John Frederick Johnston (16 July 1876 – 9 May 1948) was a Canadian politician.

==Background==
Johnston was born to a wealthy family in Bogarttown, Ontario that owned lumber and flour mills in Simcoe County.

He moved to Saskatchewan in 1905 and ultimately settled on a farm near Bladworth, Saskatchewan. In addition to his farm, he owned a lumberyard and hardware store in town and developed a string of general stores in the region.

He was elected by acclamation to the House of Commons of Canada in the 1917 wartime election as a Liberal-Unionist representing Last Mountain. The Liberal Party had split over the Conscription Crisis of 1917 and Johnston was one of the Liberals who broke with Sir Wilfrid Laurier in order to support the pro-conscription Union Government formed by Conservative Prime Minister Sir Robert Borden.

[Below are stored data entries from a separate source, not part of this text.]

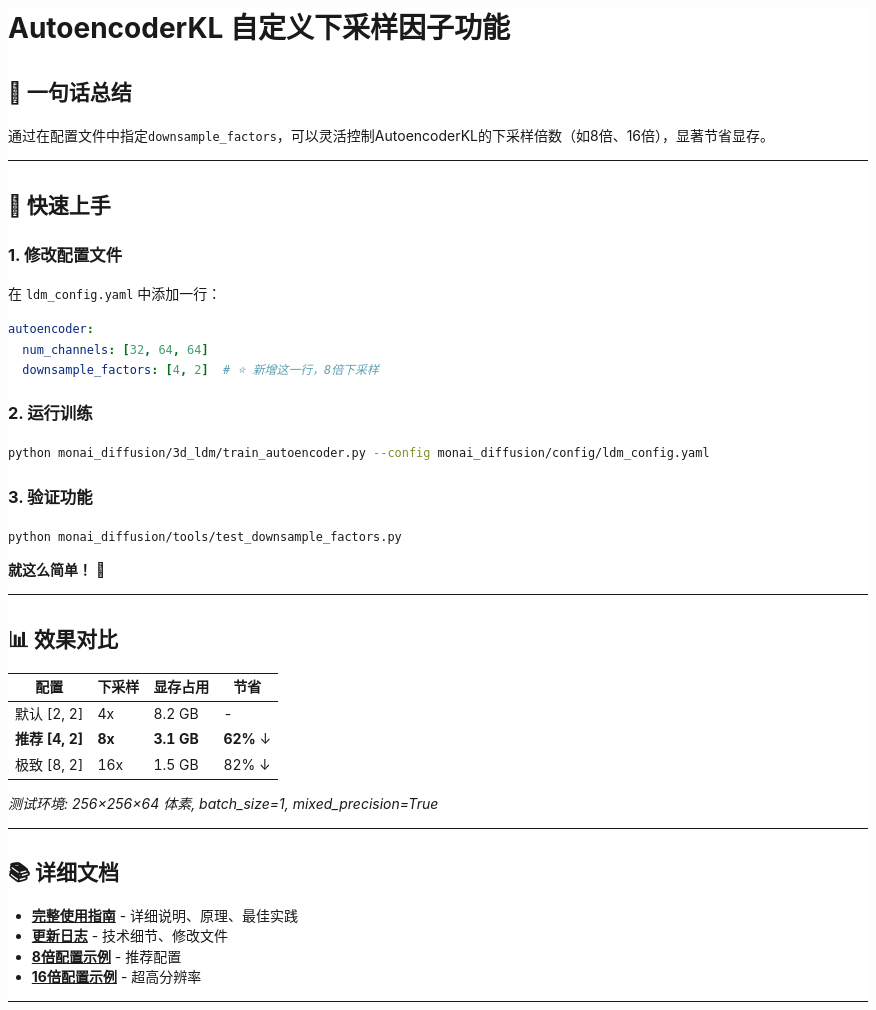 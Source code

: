 # AutoencoderKL 自定义下采样因子功能

## 🎯 一句话总结
通过在配置文件中指定`downsample_factors`，可以灵活控制AutoencoderKL的下采样倍数（如8倍、16倍），显著节省显存。

---

## 🚀 快速上手

### 1. 修改配置文件
在 `ldm_config.yaml` 中添加一行：

```yaml
autoencoder:
  num_channels: [32, 64, 64]
  downsample_factors: [4, 2]  # ⭐ 新增这一行，8倍下采样
```

### 2. 运行训练
```bash
python monai_diffusion/3d_ldm/train_autoencoder.py --config monai_diffusion/config/ldm_config.yaml
```

### 3. 验证功能
```bash
python monai_diffusion/tools/test_downsample_factors.py
```

**就这么简单！** 🎉

---

## 📊 效果对比

| 配置 | 下采样 | 显存占用 | 节省 |
|------|--------|----------|------|
| 默认 [2, 2] | 4x | 8.2 GB | - |
| **推荐 [4, 2]** | **8x** | **3.1 GB** | **62%** ↓ |
| 极致 [8, 2] | 16x | 1.5 GB | 82% ↓ |

*测试环境: 256×256×64 体素, batch_size=1, mixed_precision=True*

---

## 📚 详细文档

- **[完整使用指南](downsample_factors_guide.md)** - 详细说明、原理、最佳实践
- **[更新日志](CHANGELOG_downsample_factors.md)** - 技术细节、修改文件
- **[8倍配置示例](../config/examples/ldm_config_8x_downsample.yaml)** - 推荐配置
- **[16倍配置示例](../config/examples/ldm_config_16x_downsample.yaml)** - 超高分辨率

---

During the parliament, Johnston broke with both the government and the Liberals to support the new agrarian based Progressive Party formed by Thomas Crerar. He won the Progressive Party nomination in his riding and was re-elected in the 1921 federal election as a Progressive MP and became the party's chief whip in the House of Commons of Canada.

Johnston supported co-operation between the Progressives and the Liberals. He was re-elected as a Progressive MP, this time in the riding of Long Lake in the 1925 federal election. The Liberals lost seats in the election but stayed in power leading a minority government. Prime Minister William Lyon Mackenzie King convinced Johnston to cross the floor and join the Liberals in early 1926 in an attempt to buttress his government's support. He was re-elected as a Liberal in the 1926 federal election and, in December 1926, became Deputy Speaker of the House of Commons of Canada.

Johnston was defeated in the 1930 federal election by his Conservative opponent and returned to the farm. He was again elected to parliament in the 1935 federal election, this time in the riding of Lake Centre but was defeated in the 1940 federal election by John Diefenbaker of the Tories.

Johnston was appointed to the Senate of Canada by Mackenzie King in 1943 and sat in the upper house until his death in 1948.